Some soft spots for Apple stock
New products bring short-term risks, which have spooked some investors. Do they plant a seed for future gains?
NEW YORK (CNNMoney.com) - Investors in Apple got a late Christmas present when the company's shares soared well past the $80 mark in January.
But since then, Apple's (down $0.31 to $65.92, Research) shares have dropped 23 percent from their January high of nearly $86 during the week of the company's annual Macworld event. That's when Apple unveiled its first Macs to contain Intel chips, several months ahead of schedule.
Also that week, Jobs pre-announced better-than-expected revenue for the December quarter and revealed that Apple had sold 14 million iPods, several million more than Wall Street analysts had expected and a three-fold increase over the previous year.
So why have the shares dropped?
Analysts and investors say part of it is simply profit taking, with some investors using the January highs as a chance to cash in. The January announcements helped the stock hit a record high.
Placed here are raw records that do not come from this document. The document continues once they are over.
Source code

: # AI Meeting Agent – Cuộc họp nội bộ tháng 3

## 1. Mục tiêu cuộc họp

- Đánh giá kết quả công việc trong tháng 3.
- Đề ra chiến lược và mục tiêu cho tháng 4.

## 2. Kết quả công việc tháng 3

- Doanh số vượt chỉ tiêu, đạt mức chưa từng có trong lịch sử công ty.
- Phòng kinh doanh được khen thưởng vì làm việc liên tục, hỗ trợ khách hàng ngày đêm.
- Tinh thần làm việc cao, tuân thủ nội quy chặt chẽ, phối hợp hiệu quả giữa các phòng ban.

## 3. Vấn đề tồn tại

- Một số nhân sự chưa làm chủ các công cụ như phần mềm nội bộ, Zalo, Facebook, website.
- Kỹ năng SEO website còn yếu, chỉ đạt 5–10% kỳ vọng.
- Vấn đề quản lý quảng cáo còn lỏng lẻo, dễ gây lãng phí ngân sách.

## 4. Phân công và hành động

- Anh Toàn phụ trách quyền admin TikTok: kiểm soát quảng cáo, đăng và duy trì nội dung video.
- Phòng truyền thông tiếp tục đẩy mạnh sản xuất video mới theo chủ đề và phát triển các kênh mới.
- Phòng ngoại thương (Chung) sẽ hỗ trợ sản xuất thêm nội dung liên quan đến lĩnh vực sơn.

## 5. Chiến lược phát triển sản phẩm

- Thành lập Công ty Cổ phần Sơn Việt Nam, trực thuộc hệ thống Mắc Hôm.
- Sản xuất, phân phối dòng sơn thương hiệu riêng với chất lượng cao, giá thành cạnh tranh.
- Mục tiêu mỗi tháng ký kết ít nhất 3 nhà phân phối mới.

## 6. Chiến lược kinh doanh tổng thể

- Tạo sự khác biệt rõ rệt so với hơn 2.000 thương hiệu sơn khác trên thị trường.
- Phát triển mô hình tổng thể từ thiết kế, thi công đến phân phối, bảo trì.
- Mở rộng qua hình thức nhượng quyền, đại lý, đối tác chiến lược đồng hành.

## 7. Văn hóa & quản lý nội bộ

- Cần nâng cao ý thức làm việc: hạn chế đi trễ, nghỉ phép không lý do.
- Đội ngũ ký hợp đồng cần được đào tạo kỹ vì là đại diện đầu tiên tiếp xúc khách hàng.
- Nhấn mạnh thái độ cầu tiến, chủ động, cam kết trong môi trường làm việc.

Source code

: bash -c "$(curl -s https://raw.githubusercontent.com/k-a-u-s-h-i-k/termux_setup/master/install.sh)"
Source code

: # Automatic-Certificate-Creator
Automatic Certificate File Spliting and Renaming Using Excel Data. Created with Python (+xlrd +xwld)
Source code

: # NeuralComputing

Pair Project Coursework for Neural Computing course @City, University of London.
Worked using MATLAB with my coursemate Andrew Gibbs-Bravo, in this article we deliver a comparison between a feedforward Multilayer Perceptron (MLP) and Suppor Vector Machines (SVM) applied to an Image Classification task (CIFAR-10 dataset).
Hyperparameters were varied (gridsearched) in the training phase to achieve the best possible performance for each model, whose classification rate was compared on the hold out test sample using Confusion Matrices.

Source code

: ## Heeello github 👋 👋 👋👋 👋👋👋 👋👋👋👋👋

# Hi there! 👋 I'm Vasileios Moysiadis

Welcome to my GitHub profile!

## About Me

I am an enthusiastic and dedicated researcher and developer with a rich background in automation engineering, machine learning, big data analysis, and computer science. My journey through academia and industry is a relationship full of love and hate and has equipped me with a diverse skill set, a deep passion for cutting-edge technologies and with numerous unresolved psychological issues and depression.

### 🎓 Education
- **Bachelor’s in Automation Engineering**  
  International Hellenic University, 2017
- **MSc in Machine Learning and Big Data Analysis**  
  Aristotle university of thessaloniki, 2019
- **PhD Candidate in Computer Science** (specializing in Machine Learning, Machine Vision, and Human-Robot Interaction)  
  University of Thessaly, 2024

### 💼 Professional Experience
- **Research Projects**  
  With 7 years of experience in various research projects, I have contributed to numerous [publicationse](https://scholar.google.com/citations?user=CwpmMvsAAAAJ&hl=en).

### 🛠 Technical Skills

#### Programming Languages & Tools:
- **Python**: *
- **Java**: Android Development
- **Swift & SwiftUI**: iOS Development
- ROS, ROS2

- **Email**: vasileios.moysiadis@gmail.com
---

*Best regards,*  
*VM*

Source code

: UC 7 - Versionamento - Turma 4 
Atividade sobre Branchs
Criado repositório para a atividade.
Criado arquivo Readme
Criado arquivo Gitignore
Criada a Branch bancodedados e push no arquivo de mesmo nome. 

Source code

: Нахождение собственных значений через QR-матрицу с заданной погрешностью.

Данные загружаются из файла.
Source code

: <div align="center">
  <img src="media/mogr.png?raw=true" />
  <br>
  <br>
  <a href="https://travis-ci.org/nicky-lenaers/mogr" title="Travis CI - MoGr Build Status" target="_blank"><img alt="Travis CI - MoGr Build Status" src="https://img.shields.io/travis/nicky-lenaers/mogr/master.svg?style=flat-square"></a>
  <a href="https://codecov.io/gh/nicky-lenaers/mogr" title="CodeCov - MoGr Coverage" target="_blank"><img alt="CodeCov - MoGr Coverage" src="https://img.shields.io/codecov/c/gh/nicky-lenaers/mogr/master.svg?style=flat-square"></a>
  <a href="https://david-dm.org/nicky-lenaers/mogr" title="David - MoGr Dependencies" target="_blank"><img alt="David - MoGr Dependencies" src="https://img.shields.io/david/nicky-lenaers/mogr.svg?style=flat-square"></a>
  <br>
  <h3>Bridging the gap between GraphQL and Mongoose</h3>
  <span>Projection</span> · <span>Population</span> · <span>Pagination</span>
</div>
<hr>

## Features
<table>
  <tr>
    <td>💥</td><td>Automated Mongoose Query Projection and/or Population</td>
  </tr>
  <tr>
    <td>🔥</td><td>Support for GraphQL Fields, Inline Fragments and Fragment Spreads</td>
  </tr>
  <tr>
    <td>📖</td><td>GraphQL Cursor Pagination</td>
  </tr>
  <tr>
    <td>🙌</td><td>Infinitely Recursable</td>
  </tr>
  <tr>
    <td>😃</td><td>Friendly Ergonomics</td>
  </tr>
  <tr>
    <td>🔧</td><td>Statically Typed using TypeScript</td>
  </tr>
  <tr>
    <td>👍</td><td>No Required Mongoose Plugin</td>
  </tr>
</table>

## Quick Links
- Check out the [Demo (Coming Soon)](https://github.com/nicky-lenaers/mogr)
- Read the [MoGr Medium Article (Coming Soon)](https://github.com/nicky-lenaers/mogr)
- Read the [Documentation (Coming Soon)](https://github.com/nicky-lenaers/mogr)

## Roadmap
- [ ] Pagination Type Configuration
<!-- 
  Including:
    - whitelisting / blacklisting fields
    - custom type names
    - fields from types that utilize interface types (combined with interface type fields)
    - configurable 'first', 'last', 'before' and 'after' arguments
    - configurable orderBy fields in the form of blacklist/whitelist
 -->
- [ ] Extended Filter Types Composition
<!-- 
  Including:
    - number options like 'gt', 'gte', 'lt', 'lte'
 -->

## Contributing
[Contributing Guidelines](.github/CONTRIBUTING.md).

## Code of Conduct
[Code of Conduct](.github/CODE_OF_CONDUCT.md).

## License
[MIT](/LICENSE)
But they also blame the share price decline on the fact that Apple is in the midst of a "transitional quarter," selling its first Intel-based Macs and in the process of shifting its entire Mac line to include Intel chips.
Such a big transition to the company's entire Mac line carries some risks, according to Erick Maronak, chief investment officer of Victory Capital Management's Victory NewBridge portfolio, which has shares of Apple.
Maronak said the news about the Intel move created positive expectations for investors but also highlighted potential transition risks that, coupled with a normal seasonal slowdown for product sales after the holidays, contributed to the sell-off.
"There are lots of balls in the air, and the expectation is things might slow," he said.
Waiting for laptops
Steve Lidberg, an analyst with Pacific Crest Securities, pointed out that Apple has yet to release Intel-based versions of big sellers such as its iBook laptops, meaning potential buyers may still be sitting on the sidelines.
"The progression is going well, but they're only selling a portion of their product lineup," said
Analysts and investors point out that despite strong reviews for the company's new MacBook Pro laptops, the machines didn't begin shipping until late February, meaning Apple may not see a meaningful impact from sales of the new computer in the March quarter.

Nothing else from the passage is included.